According to a Washington Post article from November 21st, Facebook’s algorithms managed to catch that anti-white and anti-male hate speech is more prevalent on the platform than any other sort.
Interestingly, but also of little surprise, the three writers from the Washington Post piece – Elizabeth Dwoskin, Nitasha Tiku, and Craig Timberg – find this to be a problem because they apparently think anti-white and anti-male sentiments on the platform should largely be ignored.
After a long diatribe about how there are posts and/or comments on Facebook that were racist or expressed bigotry toward minorities and those hosting non-heterosexual proclivities, the Washington Post article noted that there was a problem – because most of the hate speech caught by Facebook’s algorithms caught anti-white or anti-male hate speech.
“Yet racist posts against minorities weren’t what Facebook’s own hate speech detection algorithms were most commonly finding. The software, which the company introduced in 2015, was supposed to detect and automatically delete hate speech before users saw it. Publicly, the company said in 2019 that its algorithms proactively caught more than 80 percent of hate speech.

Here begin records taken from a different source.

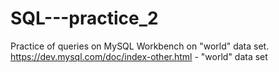 # SQL---practice_2
Practice of queries on MySQL Workbench on "world" data set. 
https://dev.mysql.com/doc/index-other.html - "world" data set

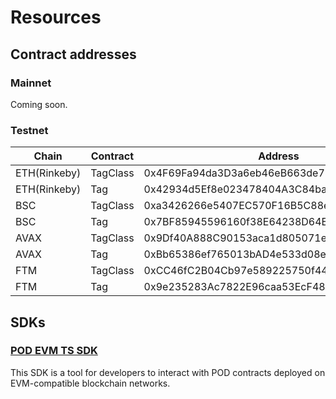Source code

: # Resources

## Contract addresses

### Mainnet

Coming soon.

### Testnet

| Chain | Contract | Address |
| ------------- | ------------- |------------- |
| ETH(Rinkeby)|TagClass|0x4F69Fa94da3D3a6eb46eB663de734a3D06A020C6|
| ETH(Rinkeby)|Tag|0x42934d5Ef8e023478404A3C84ba817D973c37C2b|
| BSC|TagClass|0xa3426266e5407EC570F16B5C88e9bd48a0dDD442|
| BSC|Tag|0x7BF85945596160f38E64238D64E1aa88DE6061e0|
| AVAX|TagClass|0x9Df40A888C90153aca1d805071eA090073Ae046D|
| AVAX|Tag|0xBb65386ef765013bAD4e533d08eF23895C315ACB|
| FTM|TagClass|0xCC46fC2B04Cb97e589225750f440fe97D3371430|
| FTM|Tag|0x9e235283Ac7822E96caa53EcF48428FE33eAbFbc|

## SDKs

### [POD EVM TS SDK](build/poddb_evm_sdk_ts.md)
This SDK is a tool for developers to interact with POD contracts deployed on EVM-compatible blockchain networks.
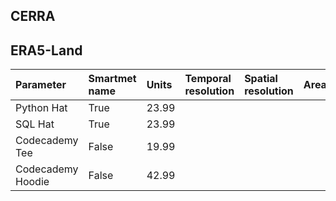 ## CERRA

## ERA5-Land

| Parameter | Smartmet name  | Units | Temporal resolution | Spatial resolution| Area |
| :---------------- | :------ | :---- | :------ | :---- | :------ | 
| Python Hat        |   True   | 23.99 ||||
| SQL Hat           |   True   | 23.99 |
| Codecademy Tee    |  False   | 19.99 |
| Codecademy Hoodie |  False   | 42.99 |
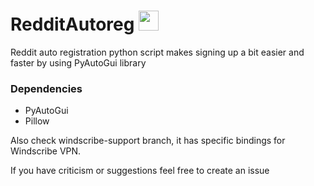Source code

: # RedditAutoreg <img src="https://www.redditinc.com/assets/images/site/reddit-logo.png" height=32/>
Reddit auto registration python script makes signing up a bit easier and faster by using PyAutoGui library

### Dependencies
- PyAutoGui
- Pillow


Also check windscribe-support branch, it has specific bindings for Windscribe VPN.

If you have criticism or suggestions feel free to create an issue


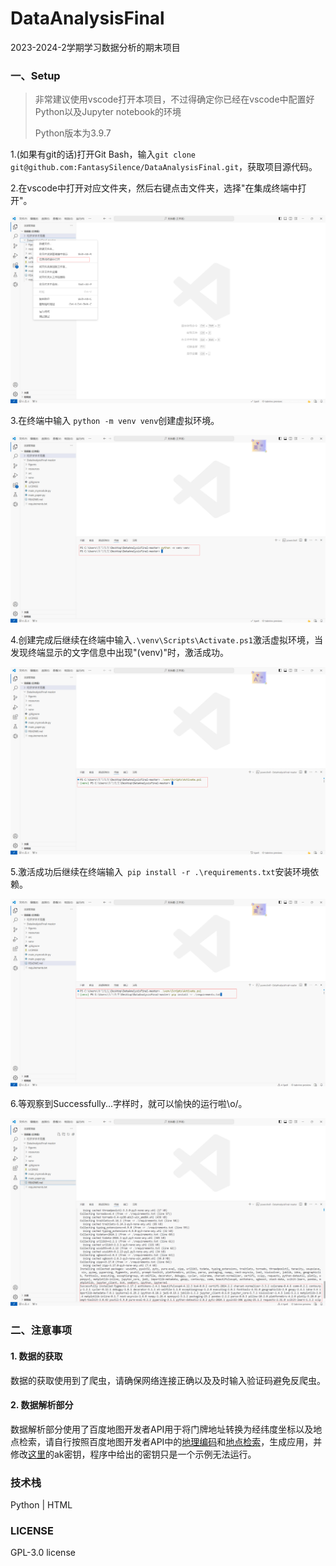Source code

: # DataAnalysisFinal
2023-2024-2学期学习数据分析的期末项目

### 一、Setup

> 非常建议使用vscode打开本项目，不过得确定你已经在vscode中配置好Python以及Jupyter notebook的环境
>
> Python版本为3.9.7

1.(如果有git的话)打开Git Bash，输入`git clone git@github.com:FantasySilence/DataAnalysisFinal.git`，获取项目源代码。

2.在vscode中打开对应文件夹，然后右键点击文件夹，选择"在集成终端中打开"。

![setup_1.png](README_img/setup_1.png)

3.在终端中输入 `python -m venv venv`创建虚拟环境。

![setup_2.png](README_img/setup_2.png)

4.创建完成后继续在终端中输入`.\venv\Scripts\Activate.ps1`激活虚拟环境，当发现终端显示的文字信息中出现"(venv)"时，激活成功。

![setup_3.png](README_img/setup_3.png)

5.激活成功后继续在终端输入` pip install -r .\requirements.txt`安装环境依赖。

![setup_4.png](README_img/setup_4.png)

6.等观察到Successfully...字样时，就可以愉快的运行啦\o/。

![setup_5.png](README_img/setup_5.png)

### 二、注意事项

#### 1. 数据的获取

数据的获取使用到了爬虫，请确保网络连接正确以及及时输入验证码避免反爬虫。

#### 2. 数据解析部分

数据解析部分使用了百度地图开发者API用于将门牌地址转换为经纬度坐标以及地点检索，请自行按照百度地图开发者API中的[地理编码](https://lbsyun.baidu.com/faq/api?title=webapi/guide/webservice-geocoding)和[地点检索](https://lbsyun.baidu.com/faq/api?title=webapi/guide/webservice-placeapi)，生成应用，并修改[这里](src/common/infoTool/const.py)的ak密钥，程序中给出的密钥只是一个示例无法运行。

### 技术栈

Python | HTML

### LICENSE

GPL-3.0 license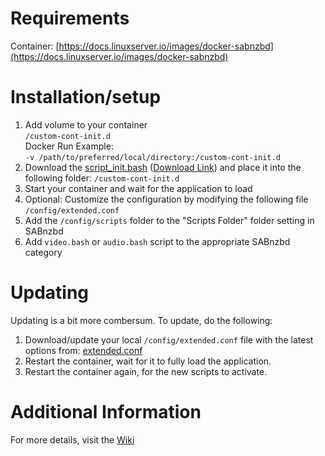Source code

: # Requirements
Container: [https://docs.linuxserver.io/images/docker-sabnzbd](https://docs.linuxserver.io/images/docker-sabnzbd)<br>

# Installation/setup
1. Add volume to your container <br>
  `/custom-cont-init.d` <br>
  Docker Run Example: <br>
  `-v /path/to/preferred/local/directory:/custom-cont-init.d`
1. Download the [script_init.bash](https://github.com/RandomNinjaAtk/arr-scripts/blob/main/sabnzbd/scripts_init.bash) ([Download Link](https://raw.githubusercontent.com/RandomNinjaAtk/arr-scripts/main/sabnzbd/scripts_init.bash)) and place it into the following folder: `/custom-cont-init.d`
1. Start your container and wait for the application to load
1. Optional: Customize the configuration by modifying the following file `/config/extended.conf`
1. Add the `/config/scripts` folder to the "Scripts Folder" folder setting in SABnzbd
1. Add `video.bash` or `audio.bash` script to the appropriate SABnzbd category 

# Updating
Updating is a bit more combersum. To update, do the following:
1. Download/update your local `/config/extended.conf` file with the latest options from: [extended.conf](https://github.com/RandomNinjaAtk/arr-scripts/blob/main/sabnzbd/extended.conf)
2. Restart the container, wait for it to fully load the application.
3. Restart the container again, for the new scripts to activate.

# Additional Information
For more details, visit the [Wiki](https://github.com/RandomNinjaAtk/arr-scripts/wiki)
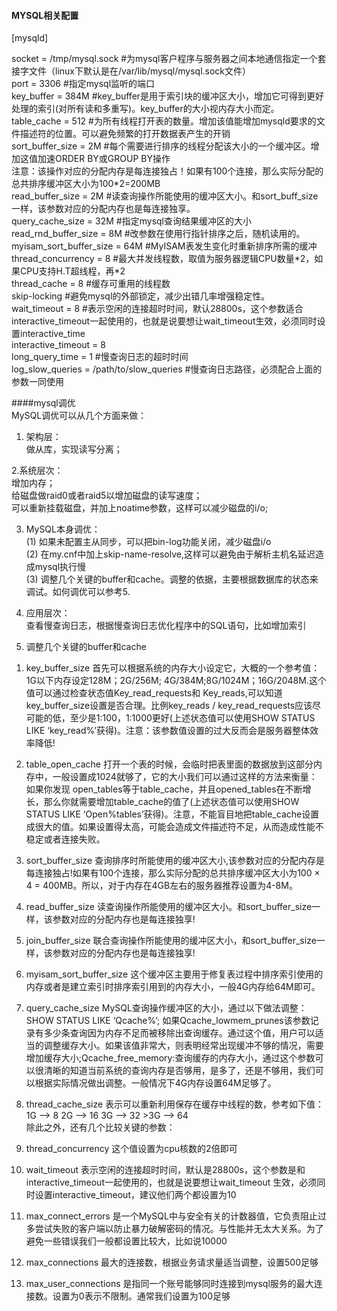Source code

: #### MYSQL相关配置

[mysqld]

socket = /tmp/mysql.sock    #为mysql客户程序与服务器之间本地通信指定一个套接字文件（linux下默认是在/var/lib/mysql/mysql.sock文件）  
port = 3306    #指定mysql监听的端口  
key_buffer = 384M    #key_buffer是用于索引块的缓冲区大小，增加它可得到更好处理的索引(对所有读和多重写)。key_buffer的大小视内存大小而定。   
table_cache = 512   #为所有线程打开表的数量。增加该值能增加mysqld要求的文件描述符的位置。可以避免频繁的打开数据表产生的开销  
sort_buffer_size = 2M    #每个需要进行排序的线程分配该大小的一个缓冲区。增加这值加速ORDER BY或GROUP BY操作      
     注意：该操作对应的分配内存是每连接独占！如果有100个连接，那么实际分配的总共排序缓冲区大小为100*2=200MB   
read_buffer_size = 2M    #读查询操作所能使用的缓冲区大小。和sort_buff_size一样，该参数对应的分配内存也是每连接独享。   
query_cache_size = 32M   #指定mysql查询结果缓冲区的大小   
read_rnd_buffer_size = 8M  #改参数在使用行指针排序之后，随机读用的。   
myisam_sort_buffer_size = 64M #MyISAM表发生变化时重新排序所需的缓冲   
thread_concurrency = 8  #最大并发线程数，取值为服务器逻辑CPU数量\*2，如果CPU支持H.T超线程，再\*2   
thread_cache = 8  #缓存可重用的线程数    
skip-locking    #避免mysql的外部锁定，减少出错几率增强稳定性。   
wait_timeout = 8   #表示空闲的连接超时时间，默认28800s，这个参数适合interactive_timeout一起使用的，也就是说要想让wait_timeout生效，必须同时设置interactive_time   
interactive_timeout = 8   
long_query_time = 1  #慢查询日志的超时时间    
log_slow_queries = /path/to/slow_queries  #慢查询日志路径，必须配合上面的参数一同使用    


####mysql调优   
MySQL调优可以从几个方面来做：   
1. 架构层：    
做从库，实现读写分离；   

2.系统层次：   
增加内存；   
给磁盘做raid0或者raid5以增加磁盘的读写速度；    
可以重新挂载磁盘，并加上noatime参数，这样可以减少磁盘的i/o;     

3. MySQL本身调优：    
(1) 如果未配置主从同步，可以把bin-log功能关闭，减少磁盘i/o    
(2) 在my.cnf中加上skip-name-resolve,这样可以避免由于解析主机名延迟造成mysql执行慢   
(3) 调整几个关键的buffer和cache。调整的依据，主要根据数据库的状态来调试。如何调优可以参考5.   

4. 应用层次：   
查看慢查询日志，根据慢查询日志优化程序中的SQL语句，比如增加索引    

5. 调整几个关键的buffer和cache    
1) key_buffer_size  首先可以根据系统的内存大小设定它，大概的一个参考值：1G以下内存设定128M；2G/256M; 4G/384M;8G/1024M；16G/2048M.这个值可以通过检查状态值Key_read_requests和 Key_reads,可以知道key_buffer_size设置是否合理。比例key_reads / key_read_requests应该尽可能的低，至少是1:100，1:1000更好(上述状态值可以使用SHOW STATUS LIKE ‘key_read%’获得)。注意：该参数值设置的过大反而会是服务器整体效率降低!    

2) table_open_cache 打开一个表的时候，会临时把表里面的数据放到这部分内存中，一般设置成1024就够了，它的大小我们可以通过这样的方法来衡量： 如果你发现 open_tables等于table_cache，并且opened_tables在不断增长，那么你就需要增加table_cache的值了(上述状态值可以使用SHOW STATUS LIKE ‘Open%tables’获得)。注意，不能盲目地把table_cache设置成很大的值。如果设置得太高，可能会造成文件描述符不足，从而造成性能不稳定或者连接失败。    

3) sort_buffer_size 查询排序时所能使用的缓冲区大小,该参数对应的分配内存是每连接独占!如果有100个连接，那么实际分配的总共排序缓冲区大小为100 × 4 = 400MB。所以，对于内存在4GB左右的服务器推荐设置为4-8M。    

4) read_buffer_size 读查询操作所能使用的缓冲区大小。和sort_buffer_size一样，该参数对应的分配内存也是每连接独享!    

5) join_buffer_size 联合查询操作所能使用的缓冲区大小，和sort_buffer_size一样，该参数对应的分配内存也是每连接独享!    

6) myisam_sort_buffer_size 这个缓冲区主要用于修复表过程中排序索引使用的内存或者是建立索引时排序索引用到的内存大小，一般4G内存给64M即可。    

7) query_cache_size MySQL查询操作缓冲区的大小，通过以下做法调整：SHOW STATUS LIKE ‘Qcache%’; 如果Qcache_lowmem_prunes该参数记录有多少条查询因为内存不足而被移除出查询缓存。通过这个值，用户可以适当的调整缓存大小。如果该值非常大，则表明经常出现缓冲不够的情况，需要增加缓存大小;Qcache_free_memory:查询缓存的内存大小，通过这个参数可以很清晰的知道当前系统的查询内存是否够用，是多了，还是不够用，我们可以根据实际情况做出调整。一般情况下4G内存设置64M足够了。    

8) thread_cache_size 表示可以重新利用保存在缓存中线程的数，参考如下值：1G  —> 8 2G  —> 16 3G  —> 32  >3G  —> 64    
除此之外，还有几个比较关键的参数：    

9) thread_concurrency 这个值设置为cpu核数的2倍即可    

10) wait_timeout 表示空闲的连接超时时间，默认是28800s，这个参数是和interactive_timeout一起使用的，也就是说要想让wait_timeout 生效，必须同时设置interactive_timeout，建议他们两个都设置为10     

11) max_connect_errors 是一个MySQL中与安全有关的计数器值，它负责阻止过多尝试失败的客户端以防止暴力破解密码的情况。与性能并无太大关系。为了避免一些错误我们一般都设置比较大，比如说10000    

12) max_connections 最大的连接数，根据业务请求量适当调整，设置500足够     

13) max_user_connections 是指同一个账号能够同时连接到mysql服务的最大连接数。设置为0表示不限制。通常我们设置为100足够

But this statistic hid a serious problem that was obvious to researchers: The algorithm was aggressively detecting comments denigrating White people more than attacks on every other group, according to several of the documents. One April 2020 document said roughly 90 percent of ‘hate speech’ subject to content takedowns were statements of contempt, inferiority and disgust directed at White people and men, though the time frame is unclear. And it consistently failed to remove the most derogatory, racist content.”
Think about that for a moment – these Washington Post writers find it a “serious problem” that Facebook was finding that comments or posts that expressed “contempt, inferiority, and disgust directed at White people and men” consisted of “roughly 90 percent” of detected “hate speech” and were having action taken against the posts or comments.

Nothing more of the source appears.